- Assignment -
Every entry below should be written out exactly, and no image should appear.

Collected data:
———
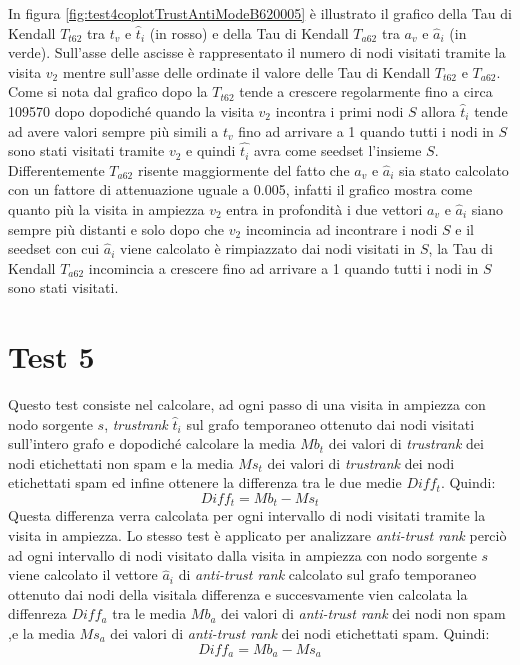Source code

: In figura \ref{fig:test4coplotTrustAntiModeB620005} è illustrato il grafico della Tau di Kendall \(T_{t62}\) tra \(t_v\) e \(\hat{t}_i\) (in rosso)  e della Tau di Kendall \(T_{a62}\) tra \(a_v\) e \(\hat{a}_i\) (in verde). Sull'asse delle ascisse è rappresentato il numero di nodi visitati tramite la visita \(v_2\) mentre sull'asse delle ordinate il valore delle Tau di Kendall \(T_{t62}\) e \(T_{a62}\). Come si nota dal grafico dopo la \(T_{t62}\) tende a crescere regolarmente fino a circa 109570 dopo dopodiché quando la visita \(v_2\) incontra i primi nodi \(S\) allora \(\hat{t}_i\) tende ad avere valori sempre più simili a \(t_v\) fino ad arrivare a 1 quando tutti i nodi in \(S\) sono stati visitati tramite \(v_2\) e quindi \(\hat{t_i}\) avra come seedset l'insieme \(S\). Differentemente \(T_{a62}\) risente maggiormente del fatto che \(a_v\) e \(\hat{a}_i\) sia stato calcolato con un fattore di attenuazione uguale a 0.005, infatti il grafico mostra come quanto più la visita in ampiezza \(v_2\) entra in 
profondità i due vettori \(a_v\) e \(\hat{a}_i\) siano sempre più distanti e solo dopo che \(v_2\) incomincia ad incontrare i nodi \(S\) e il seedset con cui \(\hat{a}_i\) viene calcolato è rimpiazzato dai nodi visitati in \(S\), la Tau di Kendall \(T_{a62}\) incomincia a crescere fino ad arrivare a 1 quando tutti i nodi  in \(S\) sono stati visitati.


\section{Test 5}
Questo test consiste nel calcolare, ad ogni passo di una visita in ampiezza  con nodo sorgente \(s\), \textit{trustrank} \(\hat{t}_i\) sul grafo temporaneo ottenuto dai nodi visitati sull'intero grafo e dopodiché calcolare la media \(Mb_t\) dei valori di \textit{trustrank} dei nodi etichettati non spam e la media \(Ms_t\) dei valori di \textit{trustrank} dei nodi etichettati spam ed infine ottenere la differenza tra le due medie \(Diff_t\). Quindi:
\begin{equation}
 Diff_t = Mb_t-Ms_t
\end{equation}
Questa differenza verra calcolata per ogni intervallo di nodi visitati tramite la visita in ampiezza. Lo stesso test è applicato per analizzare \textit{anti-trust rank} perciò ad ogni intervallo di nodi visitato  dalla visita in ampiezza con nodo sorgente \(s\) viene calcolato il vettore \(\hat{a}_i\)  di \textit{anti-trust rank}  calcolato sul grafo temporaneo ottenuto dai nodi della visitala differenza e succesvamente vien calcolata la diffenreza \(Diff_a\) tra le media \(Mb_a\) dei valori di \textit{anti-trust rank} dei nodi non spam ,e la media \(Ms_a\) dei valori di \textit{anti-trust rank} dei nodi etichettati spam. Quindi:
\begin{equation}
 Diff_a=Mb_a-Ms_a
\end{equation}

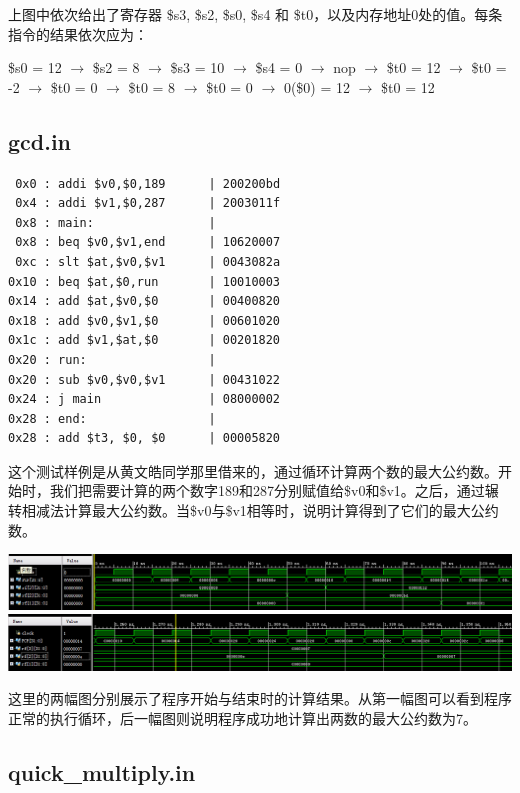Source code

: \documentclass[12pt]{article} %
\begin{document}
\begin{sloppypar}
上图中依次给出了寄存器 \$s3, \$s2, \$s0, \$s4 和 \$t0，以及内存地址0处的值。每条指令的结果依次应为：

\$s0 = 12 $\rightarrow$
\$s2 = 8 $\rightarrow$
\$s3 = 10 $\rightarrow$
\$s4 = 0 $\rightarrow$
nop $\rightarrow$
\$t0 = 12 $\rightarrow$
\$t0 = -2 $\rightarrow$
\$t0 = 0 $\rightarrow$
\$t0 = 8 $\rightarrow$
\$t0 = 0 $\rightarrow$
0(\$0) = 12 $\rightarrow$
\$t0 = 12


\subsection{gcd.in}

\begin{lstlisting}
 0x0 : addi $v0,$0,189      | 200200bd
 0x4 : addi $v1,$0,287      | 2003011f
 0x8 : main:                | 
 0x8 : beq $v0,$v1,end      | 10620007
 0xc : slt $at,$v0,$v1      | 0043082a
0x10 : beq $at,$0,run       | 10010003
0x14 : add $at,$v0,$0       | 00400820
0x18 : add $v0,$v1,$0       | 00601020
0x1c : add $v1,$at,$0       | 00201820
0x20 : run:                 | 
0x20 : sub $v0,$v0,$v1      | 00431022
0x24 : j main               | 08000002
0x28 : end:                 | 
0x28 : add $t3, $0, $0      | 00005820

\end{lstlisting}

这个测试样例是从黄文皓同学那里借来的，通过循环计算两个数的最大公约数。开始时，我们把需要计算的两个数字189和287分别赋值给\$v0和\$v1。之后，通过辗转相减法计算最大公约数。当\$v0与\$v1相等时，说明计算得到了它们的最大公约数。

\noindent
\includegraphics[width =\linewidth]{figure/gcd1.png}
\includegraphics[width =\linewidth]{figure/gcd2.png}

这里的两幅图分别展示了程序开始与结束时的计算结果。从第一幅图可以看到程序正常的执行循环，后一幅图则说明程序成功地计算出两数的最大公约数为7。


\subsection{quick\_multiply.in}


\end{sloppypar}
\end{document}
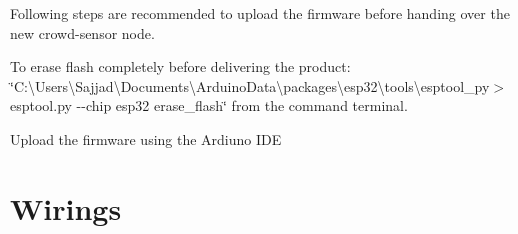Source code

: Following steps are recommended to upload the firmware before handing over the new crowd-\/sensor node.
\begin{DoxyEnumerate}
\item To erase flash completely before delivering the product\+: \char`\"{}\+C\+:\textbackslash{}\+Users\textbackslash{}\+Sajjad\textbackslash{}\+Documents\textbackslash{}\+Arduino\+Data\textbackslash{}packages\textbackslash{}esp32\textbackslash{}tools\textbackslash{}esptool\+\_\+py$>$esptool.\+py -\/-\/chip esp32 erase\+\_\+flash\char`\"{} from the command terminal.
\item Upload the firmware using the Ardiuno I\+DE
\end{DoxyEnumerate}\hypertarget{index_wiring}{}\section{Wirings}\label{index_wiring}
———
- Answer section -
Source code

: In figura \ref{fig:test4coplotTrustAntiModeB620005} è illustrato il grafico della Tau di Kendall \(T_{t62}\) tra \(t_v\) e \(\hat{t}_i\) (in rosso)  e della Tau di Kendall \(T_{a62}\) tra \(a_v\) e \(\hat{a}_i\) (in verde). Sull'asse delle ascisse è rappresentato il numero di nodi visitati tramite la visita \(v_2\) mentre sull'asse delle ordinate il valore delle Tau di Kendall \(T_{t62}\) e \(T_{a62}\). Come si nota dal grafico dopo la \(T_{t62}\) tende a crescere regolarmente fino a circa 109570 dopo dopodiché quando la visita \(v_2\) incontra i primi nodi \(S\) allora \(\hat{t}_i\) tende ad avere valori sempre più simili a \(t_v\) fino ad arrivare a 1 quando tutti i nodi in \(S\) sono stati visitati tramite \(v_2\) e quindi \(\hat{t_i}\) avra come seedset l'insieme \(S\). Differentemente \(T_{a62}\) risente maggiormente del fatto che \(a_v\) e \(\hat{a}_i\) sia stato calcolato con un fattore di attenuazione uguale a 0.005, infatti il grafico mostra come quanto più la visita in ampiezza \(v_2\) entra in 
profondità i due vettori \(a_v\) e \(\hat{a}_i\) siano sempre più distanti e solo dopo che \(v_2\) incomincia ad incontrare i nodi \(S\) e il seedset con cui \(\hat{a}_i\) viene calcolato è rimpiazzato dai nodi visitati in \(S\), la Tau di Kendall \(T_{a62}\) incomincia a crescere fino ad arrivare a 1 quando tutti i nodi  in \(S\) sono stati visitati.


\section{Test 5}
Questo test consiste nel calcolare, ad ogni passo di una visita in ampiezza  con nodo sorgente \(s\), \textit{trustrank} \(\hat{t}_i\) sul grafo temporaneo ottenuto dai nodi visitati sull'intero grafo e dopodiché calcolare la media \(Mb_t\) dei valori di \textit{trustrank} dei nodi etichettati non spam e la media \(Ms_t\) dei valori di \textit{trustrank} dei nodi etichettati spam ed infine ottenere la differenza tra le due medie \(Diff_t\). Quindi:
\begin{equation}
 Diff_t = Mb_t-Ms_t
\end{equation}
Questa differenza verra calcolata per ogni intervallo di nodi visitati tramite la visita in ampiezza. Lo stesso test è applicato per analizzare \textit{anti-trust rank} perciò ad ogni intervallo di nodi visitato  dalla visita in ampiezza con nodo sorgente \(s\) viene calcolato il vettore \(\hat{a}_i\)  di \textit{anti-trust rank}  calcolato sul grafo temporaneo ottenuto dai nodi della visitala differenza e succesvamente vien calcolata la diffenreza \(Diff_a\) tra le media \(Mb_a\) dei valori di \textit{anti-trust rank} dei nodi non spam ,e la media \(Ms_a\) dei valori di \textit{anti-trust rank} dei nodi etichettati spam. Quindi:
\begin{equation}
 Diff_a=Mb_a-Ms_a
\end{equation}

Source code

: \documentclass[12pt]{article} %
\begin{document}
\begin{sloppypar}
上图中依次给出了寄存器 \$s3, \$s2, \$s0, \$s4 和 \$t0，以及内存地址0处的值。每条指令的结果依次应为：

\$s0 = 12 $\rightarrow$
\$s2 = 8 $\rightarrow$
\$s3 = 10 $\rightarrow$
\$s4 = 0 $\rightarrow$
nop $\rightarrow$
\$t0 = 12 $\rightarrow$
\$t0 = -2 $\rightarrow$
\$t0 = 0 $\rightarrow$
\$t0 = 8 $\rightarrow$
\$t0 = 0 $\rightarrow$
0(\$0) = 12 $\rightarrow$
\$t0 = 12


\subsection{gcd.in}

\begin{lstlisting}
 0x0 : addi $v0,$0,189      | 200200bd
 0x4 : addi $v1,$0,287      | 2003011f
 0x8 : main:                | 
 0x8 : beq $v0,$v1,end      | 10620007
 0xc : slt $at,$v0,$v1      | 0043082a
0x10 : beq $at,$0,run       | 10010003
0x14 : add $at,$v0,$0       | 00400820
0x18 : add $v0,$v1,$0       | 00601020
0x1c : add $v1,$at,$0       | 00201820
0x20 : run:                 | 
0x20 : sub $v0,$v0,$v1      | 00431022
0x24 : j main               | 08000002
0x28 : end:                 | 
0x28 : add $t3, $0, $0      | 00005820

\end{lstlisting}

这个测试样例是从黄文皓同学那里借来的，通过循环计算两个数的最大公约数。开始时，我们把需要计算的两个数字189和287分别赋值给\$v0和\$v1。之后，通过辗转相减法计算最大公约数。当\$v0与\$v1相等时，说明计算得到了它们的最大公约数。

\noindent
\includegraphics[width =\linewidth]{figure/gcd1.png}
\includegraphics[width =\linewidth]{figure/gcd2.png}

这里的两幅图分别展示了程序开始与结束时的计算结果。从第一幅图可以看到程序正常的执行循环，后一幅图则说明程序成功地计算出两数的最大公约数为7。


\subsection{quick\_multiply.in}


\end{sloppypar}
\end{document}
Source code

: Following steps are recommended to upload the firmware before handing over the new crowd-\/sensor node.
\begin{DoxyEnumerate}
\item To erase flash completely before delivering the product\+: \char`\"{}\+C\+:\textbackslash{}\+Users\textbackslash{}\+Sajjad\textbackslash{}\+Documents\textbackslash{}\+Arduino\+Data\textbackslash{}packages\textbackslash{}esp32\textbackslash{}tools\textbackslash{}esptool\+\_\+py$>$esptool.\+py -\/-\/chip esp32 erase\+\_\+flash\char`\"{} from the command terminal.
\item Upload the firmware using the Ardiuno I\+DE
\end{DoxyEnumerate}\hypertarget{index_wiring}{}\section{Wirings}\label{index_wiring}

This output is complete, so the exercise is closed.